V.Srinivas is the Chairman of the Board of Revenue for Rajasthan, Ajmer and Chairman of the Rajasthan Tax Board.He has a Master’s degree in Chemical Engineering from College of Technology Osmania University. He is a member of the Indian Administrative Service from 1989 batch, and has 30 years of distinguished service.
He is an Indian Council of World Affairs Fellow for 2017. “India’s relations with the International Monetary Fund 1991-2016: 25 years in perspective” is his first book.
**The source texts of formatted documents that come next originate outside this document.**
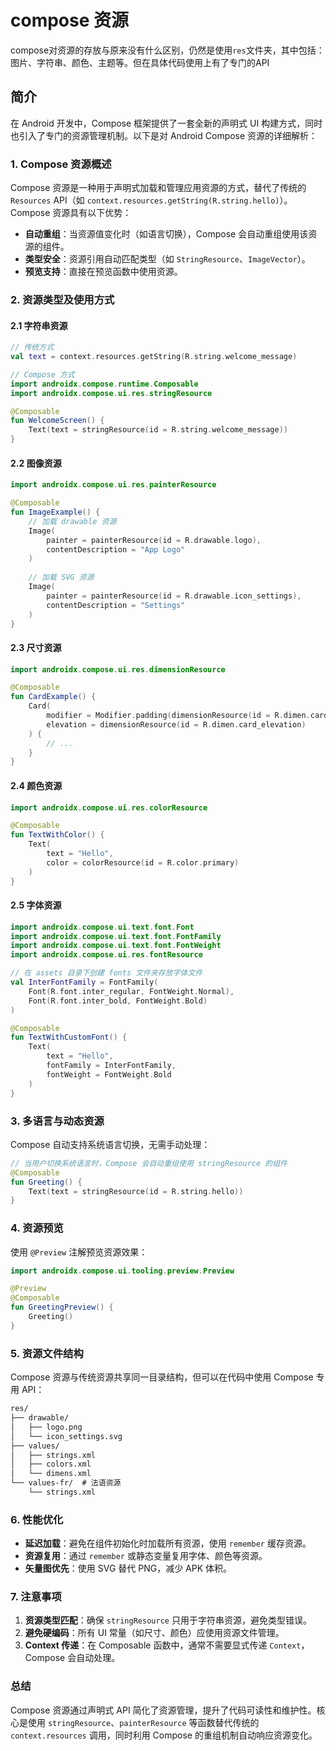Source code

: # compose 资源

compose对资源的存放与原来没有什么区别，仍然是使用`res`文件夹，其中包括：图片、字符串、颜色、主题等。但在具体代码使用上有了专门的API

## 简介

在 Android 开发中，Compose 框架提供了一套全新的声明式 UI 构建方式，同时也引入了专门的资源管理机制。以下是对 Android Compose 资源的详细解析：

### **1. Compose 资源概述**

Compose 资源是一种用于声明式加载和管理应用资源的方式，替代了传统的 `Resources` API（如 `context.resources.getString(R.string.hello)`）。Compose 资源具有以下优势：

- **自动重组**：当资源值变化时（如语言切换），Compose 会自动重组使用该资源的组件。
- **类型安全**：资源引用自动匹配类型（如 `StringResource`、`ImageVector`）。
- **预览支持**：直接在预览函数中使用资源。

### **2. 资源类型及使用方式**

#### **2.1 字符串资源**

```kotlin
// 传统方式
val text = context.resources.getString(R.string.welcome_message)

// Compose 方式
import androidx.compose.runtime.Composable
import androidx.compose.ui.res.stringResource

@Composable
fun WelcomeScreen() {
    Text(text = stringResource(id = R.string.welcome_message))
}
```

#### **2.2 图像资源**

```kotlin
import androidx.compose.ui.res.painterResource

@Composable
fun ImageExample() {
    // 加载 drawable 资源
    Image(
        painter = painterResource(id = R.drawable.logo),
        contentDescription = "App Logo"
    )
    
    // 加载 SVG 资源
    Image(
        painter = painterResource(id = R.drawable.icon_settings),
        contentDescription = "Settings"
    )
}
```

#### **2.3 尺寸资源**

```kotlin
import androidx.compose.ui.res.dimensionResource

@Composable
fun CardExample() {
    Card(
        modifier = Modifier.padding(dimensionResource(id = R.dimen.card_margin)),
        elevation = dimensionResource(id = R.dimen.card_elevation)
    ) {
        // ...
    }
}
```

#### **2.4 颜色资源**

```kotlin
import androidx.compose.ui.res.colorResource

@Composable
fun TextWithColor() {
    Text(
        text = "Hello",
        color = colorResource(id = R.color.primary)
    )
}
```

#### **2.5 字体资源**

```kotlin
import androidx.compose.ui.text.font.Font
import androidx.compose.ui.text.font.FontFamily
import androidx.compose.ui.text.font.FontWeight
import androidx.compose.ui.res.fontResource

// 在 assets 目录下创建 fonts 文件夹存放字体文件
val InterFontFamily = FontFamily(
    Font(R.font.inter_regular, FontWeight.Normal),
    Font(R.font.inter_bold, FontWeight.Bold)
)

@Composable
fun TextWithCustomFont() {
    Text(
        text = "Hello",
        fontFamily = InterFontFamily,
        fontWeight = FontWeight.Bold
    )
}
```

### **3. 多语言与动态资源**

Compose 自动支持系统语言切换，无需手动处理：

```kotlin
// 当用户切换系统语言时，Compose 会自动重组使用 stringResource 的组件
@Composable
fun Greeting() {
    Text(text = stringResource(id = R.string.hello))
}
```

### **4. 资源预览**

使用 `@Preview` 注解预览资源效果：

```kotlin
import androidx.compose.ui.tooling.preview.Preview

@Preview
@Composable
fun GreetingPreview() {
    Greeting()
}
```

### **5. 资源文件结构**

Compose 资源与传统资源共享同一目录结构，但可以在代码中使用 Compose 专用 API：

```txt
res/
├── drawable/
│   ├── logo.png
│   └── icon_settings.svg
├── values/
│   ├── strings.xml
│   ├── colors.xml
│   └── dimens.xml
└── values-fr/  # 法语资源
    └── strings.xml
```

### **6. 性能优化**

- **延迟加载**：避免在组件初始化时加载所有资源，使用 `remember` 缓存资源。
- **资源复用**：通过 `remember` 或静态变量复用字体、颜色等资源。
- **矢量图优先**：使用 SVG 替代 PNG，减少 APK 体积。

### **7. 注意事项**

1. **资源类型匹配**：确保 `stringResource` 只用于字符串资源，避免类型错误。
2. **避免硬编码**：所有 UI 常量（如尺寸、颜色）应使用资源文件管理。
3. **Context 传递**：在 Composable 函数中，通常不需要显式传递 `Context`，Compose 会自动处理。

### **总结**

Compose 资源通过声明式 API 简化了资源管理，提升了代码可读性和维护性。核心是使用 `stringResource`、`painterResource` 等函数替代传统的 `context.resources` 调用，同时利用 Compose 的重组机制自动响应资源变化。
He has served as Chairman Rajasthan Tax Board, Deputy Director (Administration) AIIMS, Director General National Archives of India, Joint Secretary to Government of India in the Ministry of Textiles, Joint Secretary to Government of India in Ministry of Culture, Secretary to Government Finance and Planning Department, Rajasthan, Advisor to India’s Executive Director on the International Monetary Fund (2003-2006) and Private Secretary to Finance Minister of India and Private Secretary to External Affairs Minister (2001-2003), District Collector at Jodhpur and Pali.
Mr. Srinivas has authored 108 articles on public finance and delivered 18 orations. His second book “A March to New Age India” is scheduled for completion in November 2018. He is a recipient of a number of awards and merit certificates for distinguished public service and has travelled widely across India and the World.